# BMW Motorrad USA Announces Pricing for 2018 R nineT Urban G/S



## [email protected] (Aug 15, 2012)

BMW Motorrad USA is pleased to announce that the 2018 Model Year R nineT Urban G/S - due to arrive in dealer showrooms by -June - will have a Manufacturer's Suggested Retail Base Price of $12,995.00 (plus a $495.00 destination fee).

Inspired by BMW's 1980 R 80 G/S, the BMW R nineT Urban G/S is a contemporary rendition of a legendary classic enduro, right down to its red, white and blue BMW Motorsport colors and classic styling.

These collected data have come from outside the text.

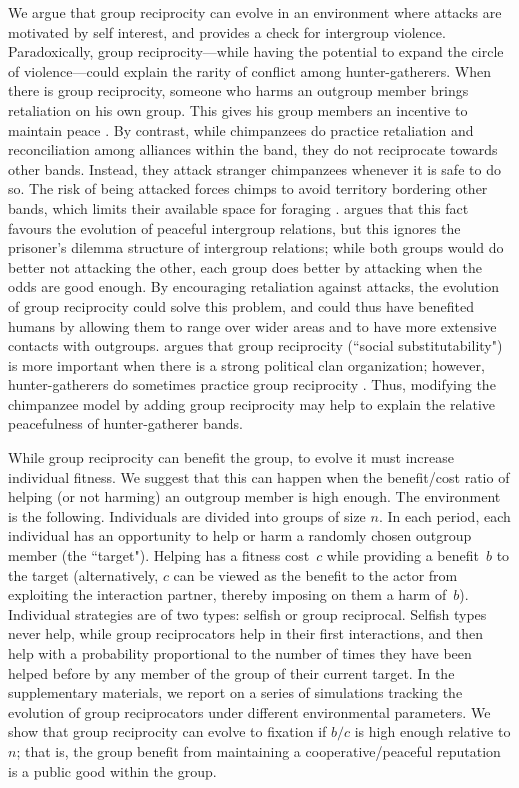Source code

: \documentclass[12pt,a4paper]{article}\usepackage[]{graphicx}\usepackage[]{color}
\begin{document}
We argue that group reciprocity can evolve in an environment where attacks are motivated by self interest, and provides 
a check for intergroup violence. Paradoxically, group reciprocity---while having the potential to expand the circle of 
violence---could explain the rarity of conflict among hunter-gather\-ers.
When there is group reciprocity, someone who harms an outgroup member brings retaliation on his own group. This gives 
his group members an incentive to maintain peace \citep{boehm1984blood}. By contrast, while 
chimpanzees do practice retaliation and reconciliation among alliances within the band, they  do not reciprocate towards 
other bands. Instead, they attack stranger chimpanzees whenever it is safe to do so. The risk of being attacked forces chimps
to avoid territory bordering other bands, which limits their available space for foraging \citep{wilson2003intergroup}.
\citet{kelly2005evolution} argues that this fact favours the evolution of peaceful intergroup relations, but this ignores
the prisoner's dilemma structure of intergroup relations; while both groups would
do better not attacking the other, each group does better by attacking when the odds are good enough.
By encouraging retaliation against attacks, the evolution of group reciprocity could solve this problem, and could thus
have benefited humans by allowing them to range over wider areas and to have more 
extensive contacts with outgroups. \citet{kelly2000warless} argues that group reciprocity (``social substitutability") is
more important when there is a strong political clan organization; however, hunter-gatherers do sometimes practice group 
reciprocity \citep{boehm2012ancestral}. Thus, modifying the chimpanzee model by adding group reciprocity may help to 
explain the relative peacefulness of hunter-gatherer bands. 

While group reciprocity can benefit the group, to evolve it must increase individual fitness. We suggest that this can
happen when the benefit/cost ratio of helping (or not harming) an outgroup member is high enough. The environment is the
following. Individuals are divided into groups of size $n$. In each period, each individual has an opportunity to help or
harm a randomly chosen outgroup member (the ``target"). Helping has a fitness cost~$c$ while providing a benefit~$b$ to 
the target (alternatively, $c$ can be viewed as the benefit to the actor from exploiting the interaction partner, thereby
imposing on them a harm of~$b$). Individual strategies are of two types: selfish or group reciprocal.
Selfish types never help, while group reciprocators help in their first interactions, and then help with a probability
proportional to the number of times they have been helped before by any member of the group of their current target. In the
supplementary materials, we report on a series of simulations tracking the evolution of group reciprocators under different
environmental parameters. We show that group reciprocity can evolve to fixation if $b/c$ is high enough relative to $n$; 
that is, the group benefit from maintaining a cooperative/peaceful reputation is a public good within the group. 
\end{document}
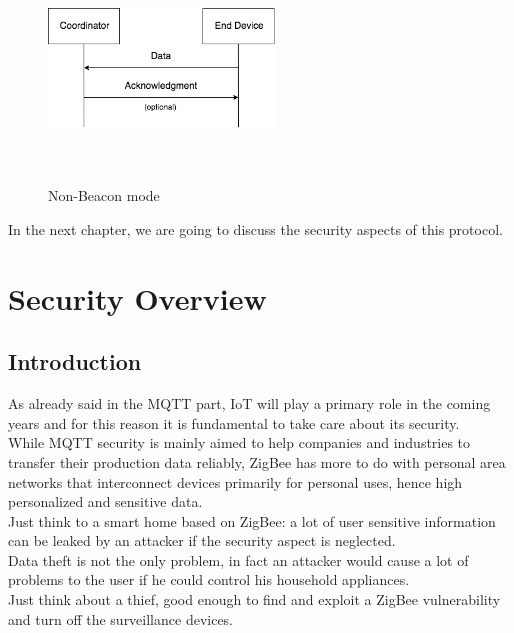 \documentclass[12pt]{report}
\begin{document}
{\begin{itemize}
\begin{figure}[H]
\includegraphics[width=6cm,height=6cm,keepaspectratio]{zigbee_nonbeaconmode}
\centering
\caption{Non-Beacon mode}
\end{figure}

\end{itemize}

In the next chapter, we are going to discuss the security aspects of this protocol.\\

\chapter{Security Overview}

\section{Introduction}
\bigskip
As already said in the MQTT part, IoT will play a primary role in the coming years and for this reason it is fundamental to take care about its security.\\
While MQTT security is mainly aimed to help companies and industries to transfer their production data reliably, ZigBee has more to do with personal area networks that interconnect devices primarily for personal uses, hence high personalized and sensitive data.\\
Just think to a smart home based on ZigBee: a lot of user sensitive information can be leaked by an attacker if the security aspect is neglected.\\
Data theft is not the only problem, in fact an attacker would cause a lot of problems to the user if he could control his household appliances.\\
Just think about a thief, good enough to find and exploit a ZigBee vulnerability and turn off the surveillance devices.\\\\

}
\end{document}
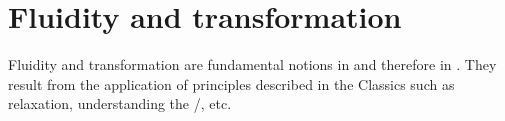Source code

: \chapter{Fluidity and transformation}\label{ch:transformation}

Fluidity and transformation are fundamental notions in \Taijiquan{} and therefore in  \Taijijian{}.
They result from the application of principles described in the Classics such as relaxation, understanding the \Yin/\Yang{}, etc.
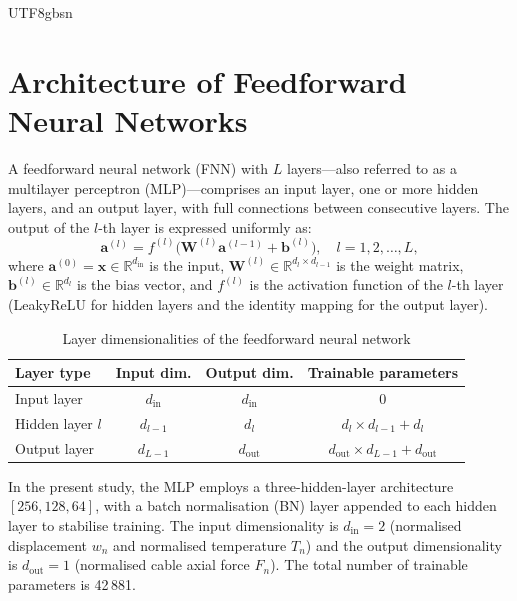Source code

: \documentclass[a4paper,12pt]{report}
\begin{document}
\begin{CJK}{UTF8}{gbsn}
\section{Architecture of Feedforward Neural Networks}
\label{sec:ffnn_arch}

A feedforward neural network (FNN) with $L$ layers---also referred to as a multilayer
perceptron (MLP)---comprises an input layer, one or more hidden layers, and an output
layer, with full connections between consecutive layers. The output of the $l$-th layer
is expressed uniformly as:
\begin{equation}
  \mathbf{a}^{(l)} = f^{(l)}\!\bigl(\mathbf{W}^{(l)}\mathbf{a}^{(l-1)} + \mathbf{b}^{(l)}\bigr),
  \quad l = 1,2,\ldots,L,
  \label{eq:ffnn_layer}
\end{equation}
where $\mathbf{a}^{(0)} = \mathbf{x} \in \mathbb{R}^{d_{\text{in}}}$ is the input,
$\mathbf{W}^{(l)} \in \mathbb{R}^{d_l \times d_{l-1}}$ is the weight matrix,
$\mathbf{b}^{(l)} \in \mathbb{R}^{d_l}$ is the bias vector, and $f^{(l)}$ is the
activation function of the $l$-th layer (LeakyReLU for hidden layers and the identity
mapping for the output layer).

\begin{table}[H]
  \centering
  \caption{Layer dimensionalities of the feedforward neural network}
  \label{tab:ffnn_dims}
  \begin{tabular}{lccc}
    \toprule
    \textbf{Layer type} & \textbf{Input dim.} & \textbf{Output dim.} & \textbf{Trainable parameters} \\
    \midrule
    Input layer & $d_{\text{in}}$ & $d_{\text{in}}$ & 0 \\
    Hidden layer $l$ & $d_{l-1}$ & $d_l$ & $d_l \times d_{l-1} + d_l$ \\
    Output layer & $d_{L-1}$ & $d_{\text{out}}$ & $d_{\text{out}} \times d_{L-1} + d_{\text{out}}$ \\
    \bottomrule
  \end{tabular}
\end{table}

In the present study, the MLP employs a three-hidden-layer architecture $[256,128,64]$,
with a batch normalisation (BN) layer appended to each hidden layer to stabilise training.
The input dimensionality is $d_{\text{in}} = 2$ (normalised displacement $w_n$ and
normalised temperature $T_n$) and the output dimensionality is $d_{\text{out}} = 1$
(normalised cable axial force $F_n$). The total number of trainable parameters is 42\,881.


\end{CJK}
\end{document}
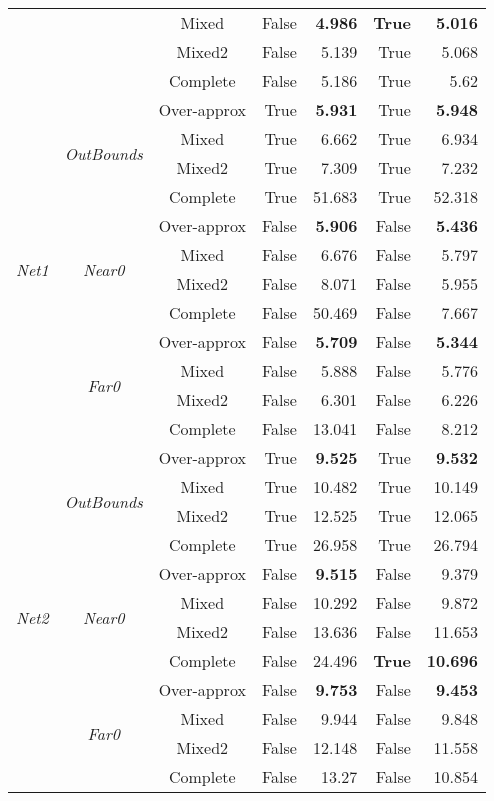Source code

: \begin{table}[t!]
\begin{tabular}{c c c rr rr}
		 & & Mixed & False & \textbf{4.986} & \textbf{True} & \textbf{5.016} \\
		 & & Mixed2 & False & 5.139 & True & 5.068 \\
		 & & Complete & False & 5.186 & True & 5.62 \\
		\midrule
		\multirow{12}{*}{\textit{Net1}} & \multirow{4}{*}{\textit{OutBounds}}
		   & Over-approx & True & \textbf{5.931} & True & \textbf{5.948} \\
		 & & Mixed & True & 6.662 & True & 6.934 \\
		 & & Mixed2 & True & 7.309 & True & 7.232 \\
		 & & Complete & True & 51.683 & True & 52.318 \\
		 \cmidrule{2-7}
		 & \multirow{4}{*}{\textit{Near0}}
		   & Over-approx & False & \textbf{5.906} & False & \textbf{5.436} \\
		 & & Mixed & False & 6.676 & False & 5.797 \\
		 & & Mixed2 & False & 8.071 & False & 5.955 \\
		 & & Complete & False & 50.469 & False & 7.667 \\
		 \cmidrule{2-7}
		   & \multirow{4}{*}{\textit{Far0}} 
		 & Over-approx & False & \textbf{5.709} & False & \textbf{5.344} \\
		 & & Mixed & False & 5.888 & False & 5.776 \\
		 & & Mixed2 & False & 6.301 & False & 6.226 \\
		 & & Complete & False & 13.041 & False & 8.212 \\
		\midrule
		\multirow{12}{*}{\textit{Net2}} & \multirow{4}{*}{\textit{OutBounds}}
		   & Over-approx & True & \textbf{9.525} & True & \textbf{9.532} \\
		 & & Mixed & True & 10.482 & True & 10.149 \\
		 & & Mixed2 & True & 12.525 & True & 12.065 \\
		 & & Complete & True & 26.958 & True & 26.794 \\
		 \cmidrule{2-7}
		 & \multirow{4}{*}{\textit{Near0}}
		   & Over-approx & False & \textbf{9.515} & False & 9.379 \\
		 & & Mixed & False & 10.292 & False & 9.872 \\
		 & & Mixed2 & False & 13.636 & False & 11.653 \\
		 & & Complete & False & 24.496 & \textbf{True} & \textbf{10.696} \\
		 \cmidrule{2-7}
		 & \multirow{4}{*}{\textit{Far0}}
		 & Over-approx & False & \textbf{9.753} & False & \textbf{9.453} \\
		 & & Mixed & False & 9.944 & False & 9.848 \\
		 & & Mixed2 & False & 12.148 & False & 11.558 \\
		 & & Complete & False & 13.27 & False & 10.854 \\
		\bottomrule
	\end{tabular}
\end{table}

Like BMW's flagship Heritage model - the R nineT - the Urban G/S features a potent, air/oil-cooled boxer engine with a capacity of 1,170 cc and an output of 81 kW (110 hp).

*Standard Features (vs. the BMW R nineT) include:*

19" front wheel (optional off-road tires)
Headlight fairing + high front fender
Higher handlebars, more upright
Extended spring travel (4.9"/5.5" vs. 4.7"/4.7")
Enduro footrests
One-piece seat
Painted steel tank, traditional forks/gaiters, cast wheels, single tailpipe, Single speedometer
*Factory Options:*

Hand-brushed Aluminum Fuel Tank with sanded weld: $950 MSRP
Hand-brushed Aluminum Fuel Tank with visible weld: $850 MSRP
Chrome Exhaust: $150 MSRP
Heated Grips: $250 MSRP
Anti-Theft Alarm: $395 MSRP
Off-Road Tires: $0
Automatic Stability Control: $400 MSRP
Cross Spoke Wheels: $500 MSRP
Low Seat: $0
*Color*

Light White (w/ motorsport-blue accents and red seat): $0


----------